Among the entries that follow, find the lines containing the string "bins" and copy them.

------------------------------------------------

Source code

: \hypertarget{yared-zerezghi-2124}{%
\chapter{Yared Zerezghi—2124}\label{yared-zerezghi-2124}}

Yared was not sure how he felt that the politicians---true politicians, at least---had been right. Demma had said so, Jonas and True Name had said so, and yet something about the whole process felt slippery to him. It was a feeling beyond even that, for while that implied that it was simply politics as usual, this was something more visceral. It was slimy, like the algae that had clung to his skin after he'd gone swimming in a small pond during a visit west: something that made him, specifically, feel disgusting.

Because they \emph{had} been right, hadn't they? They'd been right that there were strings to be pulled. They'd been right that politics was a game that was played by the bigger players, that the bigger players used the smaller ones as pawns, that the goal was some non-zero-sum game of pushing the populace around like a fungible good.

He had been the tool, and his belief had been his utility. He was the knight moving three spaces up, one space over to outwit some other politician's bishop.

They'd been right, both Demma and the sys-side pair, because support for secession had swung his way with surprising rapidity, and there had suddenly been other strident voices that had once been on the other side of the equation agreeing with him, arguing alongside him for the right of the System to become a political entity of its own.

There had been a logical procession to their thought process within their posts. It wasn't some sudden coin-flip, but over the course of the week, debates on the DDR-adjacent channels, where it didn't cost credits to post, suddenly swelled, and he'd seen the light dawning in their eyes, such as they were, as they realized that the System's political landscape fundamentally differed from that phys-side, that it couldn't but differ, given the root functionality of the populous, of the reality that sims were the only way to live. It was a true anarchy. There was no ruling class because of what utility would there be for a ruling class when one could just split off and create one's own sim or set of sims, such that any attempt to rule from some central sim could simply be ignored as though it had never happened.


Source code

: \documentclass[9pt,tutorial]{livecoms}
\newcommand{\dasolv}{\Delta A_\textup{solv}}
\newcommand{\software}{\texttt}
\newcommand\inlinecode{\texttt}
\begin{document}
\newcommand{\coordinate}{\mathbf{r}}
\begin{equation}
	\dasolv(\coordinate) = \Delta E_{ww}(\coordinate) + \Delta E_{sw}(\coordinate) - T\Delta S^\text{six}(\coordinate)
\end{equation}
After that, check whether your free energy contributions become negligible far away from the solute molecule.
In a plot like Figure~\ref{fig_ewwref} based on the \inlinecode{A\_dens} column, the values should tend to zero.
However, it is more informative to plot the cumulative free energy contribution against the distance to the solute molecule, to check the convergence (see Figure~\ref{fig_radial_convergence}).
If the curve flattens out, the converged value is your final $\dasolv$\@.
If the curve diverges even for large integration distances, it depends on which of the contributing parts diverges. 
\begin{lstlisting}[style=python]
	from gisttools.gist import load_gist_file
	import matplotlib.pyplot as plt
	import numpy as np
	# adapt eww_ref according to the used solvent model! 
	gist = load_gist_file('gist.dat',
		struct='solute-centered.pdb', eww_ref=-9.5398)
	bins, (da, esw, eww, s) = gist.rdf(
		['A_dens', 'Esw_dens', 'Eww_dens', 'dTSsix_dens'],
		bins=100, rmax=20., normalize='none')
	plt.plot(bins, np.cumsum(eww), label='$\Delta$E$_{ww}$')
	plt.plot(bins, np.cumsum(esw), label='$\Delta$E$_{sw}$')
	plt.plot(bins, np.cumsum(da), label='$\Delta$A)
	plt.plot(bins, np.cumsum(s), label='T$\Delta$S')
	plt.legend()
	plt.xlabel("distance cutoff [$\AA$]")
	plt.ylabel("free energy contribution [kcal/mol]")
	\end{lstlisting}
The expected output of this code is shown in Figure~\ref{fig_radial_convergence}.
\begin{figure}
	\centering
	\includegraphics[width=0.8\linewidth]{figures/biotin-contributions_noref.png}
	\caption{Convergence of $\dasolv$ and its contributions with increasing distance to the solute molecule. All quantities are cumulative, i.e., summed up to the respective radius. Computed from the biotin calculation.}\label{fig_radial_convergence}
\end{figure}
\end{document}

------------------------------------------------

SOLUTION TO THIS PROBLEM.
	bins, (da, esw, eww, s) = gist.rdf(
		bins=100, rmax=20., normalize='none')
	plt.plot(bins, np.cumsum(eww), label='$\Delta$E$_{ww}$')
	plt.plot(bins, np.cumsum(esw), label='$\Delta$E$_{sw}$')
	plt.plot(bins, np.cumsum(da), label='$\Delta$A)
	plt.plot(bins, np.cumsum(s), label='T$\Delta$S')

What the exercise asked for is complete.